> INSTRUCTIONS FOR THE TASK
Below are the entries to retype; reproduce each one exactly.

> DATA UNDER STUDY

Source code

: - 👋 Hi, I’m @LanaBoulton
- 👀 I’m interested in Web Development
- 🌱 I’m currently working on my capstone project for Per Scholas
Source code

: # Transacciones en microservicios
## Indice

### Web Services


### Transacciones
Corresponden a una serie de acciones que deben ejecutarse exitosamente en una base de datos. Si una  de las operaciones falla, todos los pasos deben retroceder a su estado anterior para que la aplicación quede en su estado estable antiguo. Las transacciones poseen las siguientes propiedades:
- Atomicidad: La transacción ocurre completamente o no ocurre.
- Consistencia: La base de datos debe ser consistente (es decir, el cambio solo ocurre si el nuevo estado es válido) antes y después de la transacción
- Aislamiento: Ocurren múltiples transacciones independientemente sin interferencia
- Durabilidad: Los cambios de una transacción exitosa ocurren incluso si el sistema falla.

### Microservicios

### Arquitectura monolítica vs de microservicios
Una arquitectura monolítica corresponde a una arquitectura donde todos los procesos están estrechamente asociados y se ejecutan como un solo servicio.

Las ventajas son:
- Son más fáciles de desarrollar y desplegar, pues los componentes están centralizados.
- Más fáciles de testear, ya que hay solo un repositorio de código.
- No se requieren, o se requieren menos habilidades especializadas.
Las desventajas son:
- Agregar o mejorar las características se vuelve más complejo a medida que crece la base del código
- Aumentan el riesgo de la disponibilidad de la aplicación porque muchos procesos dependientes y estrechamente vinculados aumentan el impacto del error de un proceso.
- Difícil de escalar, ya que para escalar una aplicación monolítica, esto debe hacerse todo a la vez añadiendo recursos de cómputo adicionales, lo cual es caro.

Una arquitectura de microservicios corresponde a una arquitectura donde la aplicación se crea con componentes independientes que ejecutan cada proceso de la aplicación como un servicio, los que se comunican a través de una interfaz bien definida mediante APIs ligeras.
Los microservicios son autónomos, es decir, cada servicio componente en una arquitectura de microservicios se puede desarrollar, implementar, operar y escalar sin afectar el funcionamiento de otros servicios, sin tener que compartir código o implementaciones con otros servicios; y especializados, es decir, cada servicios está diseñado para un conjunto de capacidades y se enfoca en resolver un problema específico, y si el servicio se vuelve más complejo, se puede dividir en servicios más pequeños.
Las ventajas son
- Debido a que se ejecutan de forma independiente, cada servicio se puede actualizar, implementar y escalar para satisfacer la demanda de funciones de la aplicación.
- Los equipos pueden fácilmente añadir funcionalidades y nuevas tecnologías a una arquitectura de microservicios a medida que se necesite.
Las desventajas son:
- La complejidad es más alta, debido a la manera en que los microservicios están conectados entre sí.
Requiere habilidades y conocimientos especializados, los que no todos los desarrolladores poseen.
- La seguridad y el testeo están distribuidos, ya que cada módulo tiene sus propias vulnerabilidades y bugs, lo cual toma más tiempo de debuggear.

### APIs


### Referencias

> WRITTEN REPLY
Source code

: - 👋 Hi, I’m @LanaBoulton
- 👀 I’m interested in Web Development
- 🌱 I’m currently working on my capstone project for Per Scholas
Source code

: # Transacciones en microservicios
## Indice

### Web Services


### Transacciones
Corresponden a una serie de acciones que deben ejecutarse exitosamente en una base de datos. Si una  de las operaciones falla, todos los pasos deben retroceder a su estado anterior para que la aplicación quede en su estado estable antiguo. Las transacciones poseen las siguientes propiedades:
- Atomicidad: La transacción ocurre completamente o no ocurre.
- Consistencia: La base de datos debe ser consistente (es decir, el cambio solo ocurre si el nuevo estado es válido) antes y después de la transacción
- Aislamiento: Ocurren múltiples transacciones independientemente sin interferencia
- Durabilidad: Los cambios de una transacción exitosa ocurren incluso si el sistema falla.

### Microservicios

### Arquitectura monolítica vs de microservicios
Una arquitectura monolítica corresponde a una arquitectura donde todos los procesos están estrechamente asociados y se ejecutan como un solo servicio.

Las ventajas son:
- Son más fáciles de desarrollar y desplegar, pues los componentes están centralizados.
- Más fáciles de testear, ya que hay solo un repositorio de código.
- No se requieren, o se requieren menos habilidades especializadas.
Las desventajas son:
- Agregar o mejorar las características se vuelve más complejo a medida que crece la base del código
- Aumentan el riesgo de la disponibilidad de la aplicación porque muchos procesos dependientes y estrechamente vinculados aumentan el impacto del error de un proceso.
- Difícil de escalar, ya que para escalar una aplicación monolítica, esto debe hacerse todo a la vez añadiendo recursos de cómputo adicionales, lo cual es caro.

Una arquitectura de microservicios corresponde a una arquitectura donde la aplicación se crea con componentes independientes que ejecutan cada proceso de la aplicación como un servicio, los que se comunican a través de una interfaz bien definida mediante APIs ligeras.
Los microservicios son autónomos, es decir, cada servicio componente en una arquitectura de microservicios se puede desarrollar, implementar, operar y escalar sin afectar el funcionamiento de otros servicios, sin tener que compartir código o implementaciones con otros servicios; y especializados, es decir, cada servicios está diseñado para un conjunto de capacidades y se enfoca en resolver un problema específico, y si el servicio se vuelve más complejo, se puede dividir en servicios más pequeños.
Las ventajas son
- Debido a que se ejecutan de forma independiente, cada servicio se puede actualizar, implementar y escalar para satisfacer la demanda de funciones de la aplicación.
- Los equipos pueden fácilmente añadir funcionalidades y nuevas tecnologías a una arquitectura de microservicios a medida que se necesite.
Las desventajas son:
- La complejidad es más alta, debido a la manera en que los microservicios están conectados entre sí.
Requiere habilidades y conocimientos especializados, los que no todos los desarrolladores poseen.
- La seguridad y el testeo están distribuidos, ya que cada módulo tiene sus propias vulnerabilidades y bugs, lo cual toma más tiempo de debuggear.

### APIs


### Referencias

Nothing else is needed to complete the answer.